Il est intéressant de voir que, pour accéder aux bâtiments désaffectés où se trouve la petite pièce à raconter, l’héroïne est obligée de traverser un parc très touffu qui donne plutôt l’impression d’une épaisse et ténébreuse forêt, dans laquelle elle se perd à chaque fois, avec angoisse. Et c’est au moment où elle désespère de jamais retrouver le chemin des bâtiments que la lumière apparaît et qu’elle débouche à l’endroit désiré. Cela m’a semblé, là encore, très symbolique du cheminement psychologique qui mène vers un début de compréhension de soi-même. Et, sans aucun doute, ce sont nos désespoirs et nos fourvoiements qui peuvent nous conduire sur la voie de l’introspection et de l’analyse de soi, et on peut dire en effet que les ténèbres indiquent la direction vers la lumière.

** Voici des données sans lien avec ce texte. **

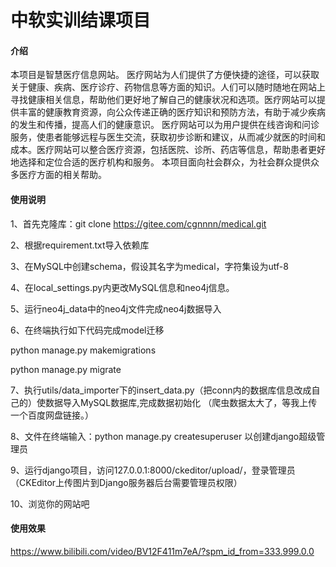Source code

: # 中软实训结课项目

#### 介绍
本项目是智慧医疗信息网站。 医疗网站为人们提供了方便快捷的途径，可以获取关于健康、疾病、医疗诊疗、药物信息等方面的知识。人们可以随时随地在网站上寻找健康相关信息，帮助他们更好地了解自己的健康状况和选项。医疗网站可以提供丰富的健康教育资源，向公众传递正确的医疗知识和预防方法，有助于减少疾病的发生和传播，提高人们的健康意识。 医疗网站可以为用户提供在线咨询和问诊服务，使患者能够远程与医生交流，获取初步诊断和建议，从而减少就医的时间和成本。医疗网站可以整合医疗资源，包括医院、诊所、药店等信息，帮助患者更好地选择和定位合适的医疗机构和服务。
本项目面向社会群众，为社会群众提供众多医疗方面的相关帮助。
#### 使用说明

1、首先克隆库：git clone https://gitee.com/cgnnnn/medical.git  

2、根据requirement.txt导入依赖库

3、在MySQL中创建schema，假设其名字为medical，字符集设为utf-8

4、在local_settings.py内更改MySQL信息和neo4j信息。

5、运行neo4j_data中的neo4j文件完成neo4j数据导入

6、在终端执行如下代码完成model迁移

python manage.py makemigrations

python manage.py migrate

7、执行utils/data_importer下的insert_data.py（把conn内的数据库信息改成自己的）使数据导入MySQL数据库,完成数据初始化
（爬虫数据太大了，等我上传一个百度网盘链接。）

8、文件在终端输入：python manage.py createsuperuser 以创建django超级管理员

9、运行django项目，访问127.0.0.1:8000/ckeditor/upload/，登录管理员（CKEditor上传图片到Django服务器后台需要管理员权限）

10、浏览你的网站吧

#### 使用效果
https://www.bilibili.com/video/BV12F411m7eA/?spm_id_from=333.999.0.0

Il serait trop long et un peu trop systématique d’énumérer tous les autres symboles et significations allusives cachées dans ce roman (d’autant que je suis très loin d’avoir tout décrypté ou remarqué) mais, en tout cas, ces éléments étranges et mystérieux donnent à ce livre une atmosphère envoûtante, un peu magique, et le rendent extrêmement agréable à lire.
J’ai passé un bon moment de lecture !
Un Extrait page 63
Est-ce que ça va comme ça ?
J’adressai ma question à la paroi hexagonale, en levant légèrement les yeux. Je tendis l’oreille un moment, mais je n’eus pas de réponse.
C’est donc que personne n’écoute, n’est-ce pas ? Bon, alors, je continue.
En fait, ça ressemble à un monologue, c’est ça ? Une boîte où l’on peut murmurer tout seul autant qu’on veut, dans le style qu’on aime, sans se soucier du regard des autres. En pensant de cette façon, je peux l’admettre jusqu’à un certain point. De temps en temps dans le métro ou la salle d’attente à l’hôpital, il m’arrive d’apercevoir quelqu’un qui monologue sans arrêt, l’air tout à fait sérieux. En général les gens n’aiment pas ça et le mettent à l’écart. Si bien qu’autour de lui, il se forme un espace qui n’est pas naturel. Si on enfermait cette personne avec son espace à l’intérieur de la petite pièce à raconter, je suis sûre qu’elle serait très contente. Plus on est à l’étroit, plus on entend nettement sa propre voix, et l’on doit certainement avoir l’impression de se révéler dans la vérité de son coeur. C’est ce qu’il y a d’agréable dans le monologue.
Bon, je vais parler de moi. Si l’on ne parle pas de soi, je pense que ça n’a pas de sens d’entrer ici. Peut-être.